Problem description: Your task is to copy every line below that contains the word "Haskell".

-- Records for the exercise follows --

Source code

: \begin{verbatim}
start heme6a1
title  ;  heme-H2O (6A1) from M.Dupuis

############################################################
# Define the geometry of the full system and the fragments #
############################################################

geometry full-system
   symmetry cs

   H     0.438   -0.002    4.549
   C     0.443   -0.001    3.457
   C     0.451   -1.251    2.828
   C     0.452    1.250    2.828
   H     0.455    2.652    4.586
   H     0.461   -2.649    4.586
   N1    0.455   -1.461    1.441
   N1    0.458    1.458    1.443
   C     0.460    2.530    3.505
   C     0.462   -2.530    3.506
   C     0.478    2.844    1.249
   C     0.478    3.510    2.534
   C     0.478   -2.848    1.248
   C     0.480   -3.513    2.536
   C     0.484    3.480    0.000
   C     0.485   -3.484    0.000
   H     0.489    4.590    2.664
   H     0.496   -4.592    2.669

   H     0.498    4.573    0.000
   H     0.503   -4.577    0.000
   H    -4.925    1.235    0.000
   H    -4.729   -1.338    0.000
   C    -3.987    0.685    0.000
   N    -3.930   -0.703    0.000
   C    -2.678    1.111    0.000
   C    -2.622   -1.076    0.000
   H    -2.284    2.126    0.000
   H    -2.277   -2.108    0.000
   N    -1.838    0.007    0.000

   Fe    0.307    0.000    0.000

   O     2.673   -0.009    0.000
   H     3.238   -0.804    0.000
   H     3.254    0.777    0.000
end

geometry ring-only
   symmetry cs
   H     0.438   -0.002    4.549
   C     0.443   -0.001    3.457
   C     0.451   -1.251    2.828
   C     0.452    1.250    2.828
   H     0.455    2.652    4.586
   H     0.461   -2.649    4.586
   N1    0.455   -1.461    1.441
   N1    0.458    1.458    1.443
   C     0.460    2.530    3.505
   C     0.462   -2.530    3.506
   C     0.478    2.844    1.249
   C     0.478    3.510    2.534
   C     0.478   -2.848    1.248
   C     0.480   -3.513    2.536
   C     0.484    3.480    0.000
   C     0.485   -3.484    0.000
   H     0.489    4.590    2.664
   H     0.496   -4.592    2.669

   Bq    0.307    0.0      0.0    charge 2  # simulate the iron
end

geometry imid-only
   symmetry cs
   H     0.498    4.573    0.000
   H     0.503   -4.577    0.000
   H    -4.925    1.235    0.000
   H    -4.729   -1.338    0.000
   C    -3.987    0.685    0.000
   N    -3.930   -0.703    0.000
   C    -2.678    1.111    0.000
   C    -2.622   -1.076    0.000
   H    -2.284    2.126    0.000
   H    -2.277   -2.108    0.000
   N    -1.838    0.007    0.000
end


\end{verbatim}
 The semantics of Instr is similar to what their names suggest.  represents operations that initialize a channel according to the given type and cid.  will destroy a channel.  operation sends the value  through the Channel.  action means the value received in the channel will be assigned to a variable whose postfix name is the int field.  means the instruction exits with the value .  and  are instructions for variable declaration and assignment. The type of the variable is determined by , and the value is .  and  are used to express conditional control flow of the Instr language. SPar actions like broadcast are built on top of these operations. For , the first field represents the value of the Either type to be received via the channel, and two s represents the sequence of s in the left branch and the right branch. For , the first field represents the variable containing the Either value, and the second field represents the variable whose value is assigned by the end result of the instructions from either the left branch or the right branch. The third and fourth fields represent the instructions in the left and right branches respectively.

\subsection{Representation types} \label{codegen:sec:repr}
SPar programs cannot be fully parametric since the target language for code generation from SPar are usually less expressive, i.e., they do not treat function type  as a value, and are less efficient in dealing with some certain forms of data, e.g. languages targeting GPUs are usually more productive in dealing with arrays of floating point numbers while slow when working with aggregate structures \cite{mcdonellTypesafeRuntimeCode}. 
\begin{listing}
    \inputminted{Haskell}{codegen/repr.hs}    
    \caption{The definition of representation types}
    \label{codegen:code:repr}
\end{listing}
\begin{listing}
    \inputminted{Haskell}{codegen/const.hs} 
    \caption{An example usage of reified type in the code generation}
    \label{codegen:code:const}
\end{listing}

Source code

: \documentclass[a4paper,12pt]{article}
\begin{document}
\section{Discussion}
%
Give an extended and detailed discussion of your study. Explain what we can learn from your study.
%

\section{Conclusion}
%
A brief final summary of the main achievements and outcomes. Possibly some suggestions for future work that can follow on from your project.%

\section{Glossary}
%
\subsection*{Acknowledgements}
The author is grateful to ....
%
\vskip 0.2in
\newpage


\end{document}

-- Records for the exercise concluded --

Expected answer:
    \inputminted{Haskell}{codegen/repr.hs}    
    \inputminted{Haskell}{codegen/const.hs} 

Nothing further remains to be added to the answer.